The Lagranian multiplier method is chosen (it is simple to apply in this case).
Given: A = x^2 + y^2
Find: x and y that satisfy 4x + 2y = 30 or 4x + 2y - 30 = 0 and A is minimum.
This is the same as finding x, y, and lambda that make the following L minimum.
L= x^2 + y^2 + lambda(4x + 2y - 30)
To find x, y, and lambda, we take the derivative of L with respect to them, set the derivative to 0, and solve the equations.

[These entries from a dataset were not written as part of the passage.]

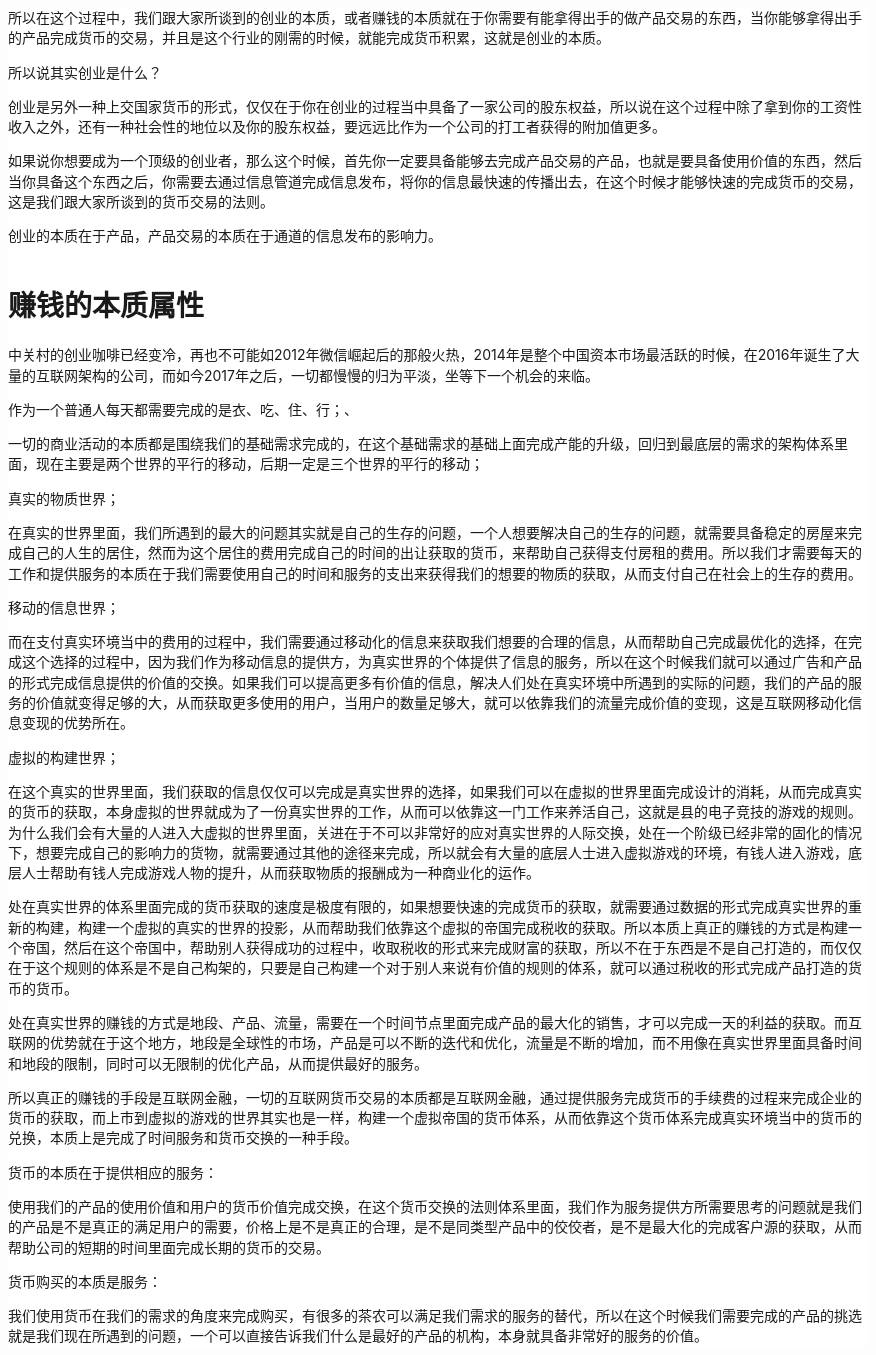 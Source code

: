所以在这个过程中，我们跟大家所谈到的创业的本质，或者赚钱的本质就在于你需要有能拿得出手的做产品交易的东西，当你能够拿得出手的产品完成货币的交易，并且是这个行业的刚需的时候，就能完成货币积累，这就是创业的本质。

所以说其实创业是什么？

创业是另外一种上交国家货币的形式，仅仅在于你在创业的过程当中具备了一家公司的股东权益，所以说在这个过程中除了拿到你的工资性收入之外，还有一种社会性的地位以及你的股东权益，要远远比作为一个公司的打工者获得的附加值更多。

如果说你想要成为一个顶级的创业者，那么这个时候，首先你一定要具备能够去完成产品交易的产品，也就是要具备使用价值的东西，然后当你具备这个东西之后，你需要去通过信息管道完成信息发布，将你的信息最快速的传播出去，在这个时候才能够快速的完成货币的交易，这是我们跟大家所谈到的货币交易的法则。

创业的本质在于产品，产品交易的本质在于通道的信息发布的影响力。

# 赚钱的本质属性

中关村的创业咖啡已经变冷，再也不可能如2012年微信崛起后的那般火热，2014年是整个中国资本市场最活跃的时候，在2016年诞生了大量的互联网架构的公司，而如今2017年之后，一切都慢慢的归为平淡，坐等下一个机会的来临。

作为一个普通人每天都需要完成的是衣、吃、住、行；、

一切的商业活动的本质都是围绕我们的基础需求完成的，在这个基础需求的基础上面完成产能的升级，回归到最底层的需求的架构体系里面，现在主要是两个世界的平行的移动，后期一定是三个世界的平行的移动；

真实的物质世界；

在真实的世界里面，我们所遇到的最大的问题其实就是自己的生存的问题，一个人想要解决自己的生存的问题，就需要具备稳定的房屋来完成自己的人生的居住，然而为这个居住的费用完成自己的时间的出让获取的货币，来帮助自己获得支付房租的费用。所以我们才需要每天的工作和提供服务的本质在于我们需要使用自己的时间和服务的支出来获得我们的想要的物质的获取，从而支付自己在社会上的生存的费用。

移动的信息世界；

而在支付真实环境当中的费用的过程中，我们需要通过移动化的信息来获取我们想要的合理的信息，从而帮助自己完成最优化的选择，在完成这个选择的过程中，因为我们作为移动信息的提供方，为真实世界的个体提供了信息的服务，所以在这个时候我们就可以通过广告和产品的形式完成信息提供的价值的交换。如果我们可以提高更多有价值的信息，解决人们处在真实环境中所遇到的实际的问题，我们的产品的服务的价值就变得足够的大，从而获取更多使用的用户，当用户的数量足够大，就可以依靠我们的流量完成价值的变现，这是互联网移动化信息变现的优势所在。

虚拟的构建世界；

在这个真实的世界里面，我们获取的信息仅仅可以完成是真实世界的选择，如果我们可以在虚拟的世界里面完成设计的消耗，从而完成真实的货币的获取，本身虚拟的世界就成为了一份真实世界的工作，从而可以依靠这一门工作来养活自己，这就是县的电子竞技的游戏的规则。为什么我们会有大量的人进入大虚拟的世界里面，关进在于不可以非常好的应对真实世界的人际交换，处在一个阶级已经非常的固化的情况下，想要完成自己的影响力的货物，就需要通过其他的途径来完成，所以就会有大量的底层人士进入虚拟游戏的环境，有钱人进入游戏，底层人士帮助有钱人完成游戏人物的提升，从而获取物质的报酬成为一种商业化的运作。

处在真实世界的体系里面完成的货币获取的速度是极度有限的，如果想要快速的完成货币的获取，就需要通过数据的形式完成真实世界的重新的构建，构建一个虚拟的真实的世界的投影，从而帮助我们依靠这个虚拟的帝国完成税收的获取。所以本质上真正的赚钱的方式是构建一个帝国，然后在这个帝国中，帮助别人获得成功的过程中，收取税收的形式来完成财富的获取，所以不在于东西是不是自己打造的，而仅仅在于这个规则的体系是不是自己构架的，只要是自己构建一个对于别人来说有价值的规则的体系，就可以通过税收的形式完成产品打造的货币的货币。

处在真实世界的赚钱的方式是地段、产品、流量，需要在一个时间节点里面完成产品的最大化的销售，才可以完成一天的利益的获取。而互联网的优势就在于这个地方，地段是全球性的市场，产品是可以不断的迭代和优化，流量是不断的增加，而不用像在真实世界里面具备时间和地段的限制，同时可以无限制的优化产品，从而提供最好的服务。

所以真正的赚钱的手段是互联网金融，一切的互联网货币交易的本质都是互联网金融，通过提供服务完成货币的手续费的过程来完成企业的货币的获取，而上市到虚拟的游戏的世界其实也是一样，构建一个虚拟帝国的货币体系，从而依靠这个货币体系完成真实环境当中的货币的兑换，本质上是完成了时间服务和货币交换的一种手段。

货币的本质在于提供相应的服务：

使用我们的产品的使用价值和用户的货币价值完成交换，在这个货币交换的法则体系里面，我们作为服务提供方所需要思考的问题就是我们的产品是不是真正的满足用户的需要，价格上是不是真正的合理，是不是同类型产品中的佼佼者，是不是最大化的完成客户源的获取，从而帮助公司的短期的时间里面完成长期的货币的交易。

货币购买的本质是服务：

我们使用货币在我们的需求的角度来完成购买，有很多的茶农可以满足我们需求的服务的替代，所以在这个时候我们需要完成的产品的挑选就是我们现在所遇到的问题，一个可以直接告诉我们什么是最好的产品的机构，本身就具备非常好的服务的价值。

L'(x) = 2x + 4(lambda) = 0 (1)
L'(y) = 2y + 2(lambda) = 0 (2)
L'(lambda) = 4x + 2y - 30 = 0 (3)
Multiply (2) by 2 and subtract to (1), we have:
4y - 2x = 0 (*)
Combine (*) with (3) we have:
4y - 2x = 0
4x + 2y - 30 = 0
Multiply the 1st equation by 2 and add to the 2nd equation:
=> 10y - 30 = 0
=> y = 3
=> x = 4y/2 = 4(3)/2 = 6 (as (*))
=> lambda = -y = -3 (as (2))
Substitute x = 6, y = 3, and lambda = -3 into L, or substitute x = 6 and y = 3 into A to get the minimum.
Both ways would lead to the same answer.
Check:
L = x^2 + y^2 + lambda(4x + 2y - 30)
= 6^2 + 3^2 + (-3)[4(6) + 2(3) - 30]
= 36 + 9 + (-3)(0)
= 45
A = x^2 + y^2
= 36 + 9
= 45
Hope this helps!